I don’t know if I’ll ever finish processing all that
God is doing this summer.
The past two weeks have been almost like a whirlwind
of emotions, but sort of in a good way.
There are a lot of things bottled up inside that I hadn’t started to
deal with yet. A lot of homesickness,
really.
Apparently, being homesick can actually affect a
person physically. I did not feel well
for about a week and a half because I was in such a rut of missing home,
missing my family. It’s just been these
last few days that I’ve started feeling better, physically and emotionally.
I guess it’s time for a bit of real honesty: I let my
homesickness take over. That was all I
focused on, all I thought about it.
There were a couple nights I found myself completely sobbing in my bed
because I wanted to be home with my family so badly. And that’s when I started to get physically
sick.
But God’s love surpasses all of that; His peace
transcends anything I could ever understand.
He holds my heart in His hands and dries all my tears. He knows all that’s going on, and He
understands it all. God gets that I’ve
been homesick, and He welcomes me back to His arms every time I choose to focus
on that instead of Him.
He’s been pouring this truth into my life: I have an
earthly family here on earth, and I have a building to live in both here and in
the states. But none of those things are
really my home. God is my home.
{ “God is our refuge and strength, and ever-present
help in trouble. Therefore we will not
fear, though the earth give way and the mountains fall into the heart of the
sea, though its waters roar and foam and the mountains quake with their
surging.” Psalm 46:1-3 }
Sometimes, the homesickness would feel like everything
was crashing down. I believed Satan’s
lies that my hurt was all I could focus on, and I let it control me to the
point that I became physically sick. But
there is hope. There is always
hope! God will never leave. He is my refuge – He wants to be my
refuge. He wants me to run to His arms
and make my home in Him. Because He is
home.
The saying goes, “Home is where the heart is.” I’ve also heard, “Home is where your family
is.” To me, home is security. It’s trusting your surroundings and being
comfortable being yourself. It’s not
necessarily being comfortable with your surroundings, but it’s where I can run
both for celebrations and sadness. For a
long, long time, I attributed that to my family, and there’s nothing wrong with
that. My earthly home is with my family,
wherever that may be. But my true home
is in Jesus’s arms. With Him, I can be
who I really am. He doesn’t promise
comfort or total safety, but He does promise to be my refuge and never to leave
my side. He will only take me where He
can, and that may be far away from my earthly home, but He will never stop
being my true home.
Phil Wickham’s Heaven
Song says, “My soul is getting restless for the place where I belong.” I think that’s where I’ve been at for the
past few weeks. I hadn’t been doing very
well about spending time with Jesus and really drawing in to Him. So my heart started to ache to be at my
earthly home with my family. But really,
my soul was yearning, yearning, to
spend time with Jesus, to spend time learning more about Him and drawing near
to Him.
These past couple of weeks have been a huge time of
learning for me. God has been doing so
freaking much in my heart, and I don’t think I’ve even started processing a lot
of it much deeper than the surface. My
prayer right now is that He teaches me what it looks like for me to truly draw
near to Him. Right now, He’s teaching me
a lot about having peace with the uncertainty of the future.

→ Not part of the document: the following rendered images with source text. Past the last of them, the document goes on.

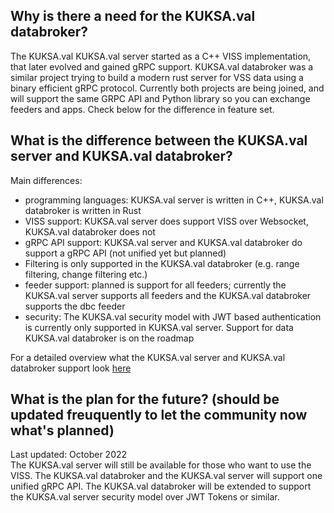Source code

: ## Why is there a need for the KUKSA.val databroker?
The KUKSA.val KUKSA.val server started as a C++ VISS implementation, that later evolved and gained gRPC support. KUKSA.val databroker was a similar project trying to build a modern rust server for VSS data using a binary efficient gRPC protocol. Currently both projects are being joined, and will support the same GRPC API and Python library so you can exchange feeders and apps.
Check below for the difference in feature set. 

## What is the difference between the KUKSA.val server and KUKSA.val databroker?

Main differences:

* programming languages: KUKSA.val server is written in C++, KUKSA.val databroker is written in Rust
* VISS support: KUKSA.val server does support VISS over Websocket, KUKSA.val databroker does not
* gRPC API support: KUKSA.val server and KUKSA.val databroker do support a gRPC API (not unified yet but planned)
* Filtering is only supported in the KUKSA.val databroker (e.g. range filtering, change filtering etc.)
* feeder support: planned is support for all feeders; currently the KUKSA.val server supports all feeders and the KUKSA.val databroker supports the dbc feeder
* security: The KUKSA.val security model with JWT based authentication is currently only supported in KUKSA.val server. Support for data KUKSA.val databroker is on the roadmap

For a detailed overview what the KUKSA.val server and KUKSA.val databroker support look [here](protocol/support.md)

## What is the plan for the future? (should be updated freuquently to let the community now what's planned)
Last updated: October 2022 <br>
The KUKSA.val server will still be available for those who want to use the VISS.
The KUKSA.val databroker and the KUKSA.val server will support one unified gRPC API.
The KUKSA.val databroker will be extended to support the KUKSA.val server security model over JWT Tokens or similar.
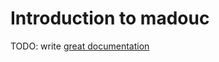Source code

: # Introduction to madouc

TODO: write [great documentation](http://jacobian.org/writing/what-to-write/)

For a long, long time, I felt specifically called to
overseas missions. Now, He’s starting to
change that – He’s broadening my view of what missions really is. I’m not saying He’s not calling me overseas,
but He’s teaching me that mission fields are everywhere. My own backyard, my own dorm hallway is a
mission field. The people around me in
the states and at school need Jesus just as much as the people here. So maybe He is still calling me overseas, and
maybe He’s calling me to my own backyard.
Either way, I’ve been called to missions – we all have. I’m just not so sure anymore what exactly
that will look like for my life, and I’m actually okay with that. God is teaching me to be okay with the
unknown, and it’s actually a really freeing feeling. I don’t have to worry about planning
tomorrow; He already has it planned, and He will reveal it all in His timing.
Home. Peace in
the unknown. God is doing a ton,
y’all. A TON. I wish I could tell you all about it, but I
honestly don’t know if I understand it all yet.
For now, I can’t wait to see what the next five weeks hold here and then
what next semester and year hold back at school.
God is good, guys! He’s doing amazing things here!
God is good, guys! He’s doing amazing things here!